Re: [PATCH] wifi: mwifiex: decrease timeout waiting for host sleep from 10s to 5s
From: Pin-yen Lin
Date: Thu Dec 05 2024 - 08:49:23 EST
Hi Doug,
On Thu, Dec 5, 2024 at 2:11 AM Doug Anderson <dianders@xxxxxxxxxxxx> wrote:
>
> Hi,
>
> On Wed, Dec 4, 2024 at 5:45 AM Pin-yen Lin <treapking@xxxxxxxxxxxx> wrote:
> >
> > > > > Can you try testing (and gather timing numbers) when
> > > > > suspending soon after initiating scans? It's hard to judge what the
> > > > > lower limit of this timeout should really be without any numbers, just
> > > > > like it's hard to judge whether your 10 second watchdog is reasonable.
> > > >
> > > > Pin-yen: is this something you could gather?
> >
> > I tried entering suspend right after wifi scans, and the time spent in
> > mwifiex_enable_hs() is always around 100ms. It seems initiating
> > suspend does not increase the execution time for mwifiex_enable_hs(),
> > so I think the driver is capable of interrupting a scan.
> > > >
> > > >
> > > > > Also, for the record, since we might have to field regression reports
> > > > > for other systems: what hardware (chip variant, FW version) are you
> > > > > seeing problems on?
> > > >
> > > > Pin-yen: I'm assuming you'll provide this.
> >
> > From the debugfs entry:
> >
> > driver_name = "mwifiex"
> > driver_version = mwifiex 1.0 (15.68.19.p54)

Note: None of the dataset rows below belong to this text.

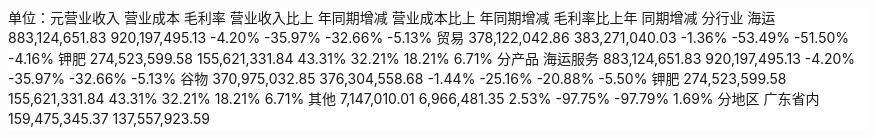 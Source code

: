 单位：元营业收入
营业成本
毛利率
营业收入比上
年同期增减
营业成本比上
年同期增减
毛利率比上年
同期增减
分行业
海运
883,124,651.83
920,197,495.13
-4.20%
-35.97%
-32.66%
-5.13%
贸易
378,122,042.86
383,271,040.03
-1.36%
-53.49%
-51.50%
-4.16%
钾肥
274,523,599.58
155,621,331.84
43.31%
32.21%
18.21%
6.71%
分产品
海运服务
883,124,651.83
920,197,495.13
-4.20%
-35.97%
-32.66%
-5.13%
谷物
370,975,032.85
376,304,558.68
-1.44%
-25.16%
-20.88%
-5.50%
钾肥
274,523,599.58
155,621,331.84
43.31%
32.21%
18.21%
6.71%
其他
7,147,010.01
6,966,481.35
2.53%
-97.75%
-97.79%
1.69%
分地区
广东省内
159,475,345.37
137,557,923.59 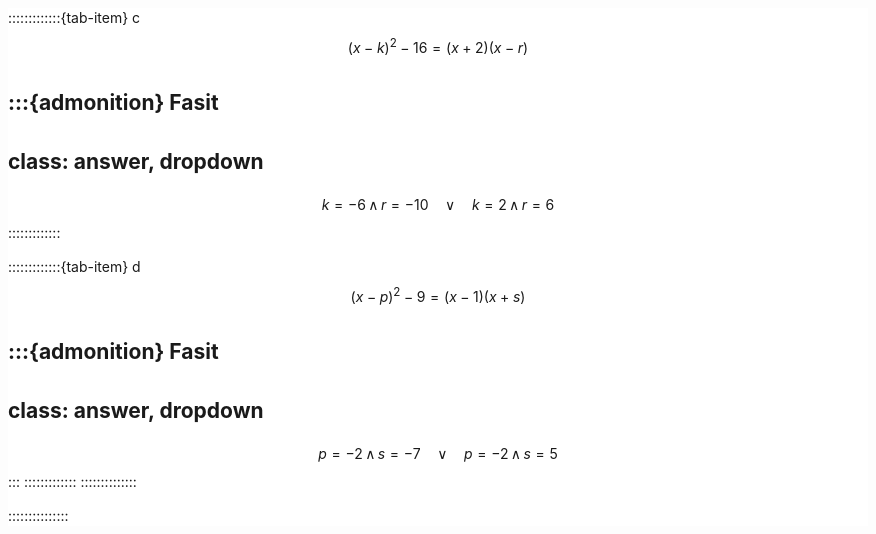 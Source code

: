 
:::::::::::::{tab-item} c
$$
(x - k)^2 - 16 = (x + 2)(x - r)
$$

:::{admonition} Fasit
---
class: answer, dropdown
---
$$
k = -6 \, \land \, r = -10 \quad \lor \quad k = 2 \, \land \, r = 6
$$
:::::::::::::


:::::::::::::{tab-item} d
$$
(x - p)^2 - 9 = (x - 1)(x + s)
$$

:::{admonition} Fasit
---
class: answer, dropdown
---
$$
p = -2 \, \land \, s = -7 \quad \lor \quad p = -2 \, \land \, s = 5
$$
:::
:::::::::::::
::::::::::::::

:::::::::::::::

> > verext = w8897o-B0, RF87XX, FP68, 15.68.19.p54
> >
> > The compatible string of the DT is "marvell,sd8897".
> > >
> > > I'll leave it up to y'all (Doug and Pin-Yen) whether you want to provide
> > > the above to provide a little more confidence, or if you want to
> > > reconsider your use of CONFIG_DPM_WATCHDOG_TIMEOUT.
> >
> > It looks okay to me to decrease the timeout here given that scanning
> > doesn't seem to affect the suspend time. What's your thought, Doug?
>
> I think Brian is right and that we should change how we're using the
> DPM watchdog, but IMO that doesn't mean that we couldn't also change
> this timeout.
>
> If nothing else, you'd want to post a v2 of your patch containing a
> summary of the info you've gathered so it's recorded with the patch.
>
> Maybe what makes the most sense, though, is to put our money where our
> mouth is and land some sort of patch in the ChromeOS tree and then
> report back to upstream in a month when we have data about it. If
> things look good in the field then presumably that would give some
> confidence for upstream to be willing to land the patch?
>
> Probably about the best data we could gather would be to break the
> existing timeout into two halves. You could wait half the time, then
> print a warning, and then wait the other half the time. We could even
> land that change _without_ changing the timeout to 5 seconds. Then if
> we ever see the warning print but then the suspend succeeds we know
> that there are cases where waiting longer would have helped. If we
> made that a WARN_ON() our existing infrastructure would help us gather
> that info...
I just realized that mwifiex_wait_queue_complete() has another 12s
timeout[1], though they are not directly involved in suspend/resume.
Should we also add a warning to that and see if we can make it half?
This starts to make me think how many timeouts we want to consider.
Does it make sense to only focus on the one in mwifiex_enable_hs()? Or
should we check other timeouts in mwifiex or even other drivers?
[1]: https://elixir.bootlin.com/linux/v6.12.1/source/drivers/net/wireless/marvell/mwifiex/sta_ioctl.c#L51
>
> ...so I guess summarizing my rambling, a good plan would be:
>
> 1. Change the ChromeOS DPM watchdog timeout to 15 seconds to avoid the
> problem for now.
>
> 2. Land a patch to do a WARN_ON() in mwifiex if we take 5 seconds.
> Actually, you could (probably) send this upstream and land it
> FROMLIST?
>
> 3. Wait ~1-2 months and see if we ever see the WARN_ON() trigger but
> then things succeed after 10 seconds. If this never happens then send
> a v2 patch changing the timeout to 5 seconds with details in the
> commit message.
>
> 4. In the background, see if we can convince folks to make the DPM
> Watchdog less panicky.
>
>
> -Doug
Regards,
Pin-yen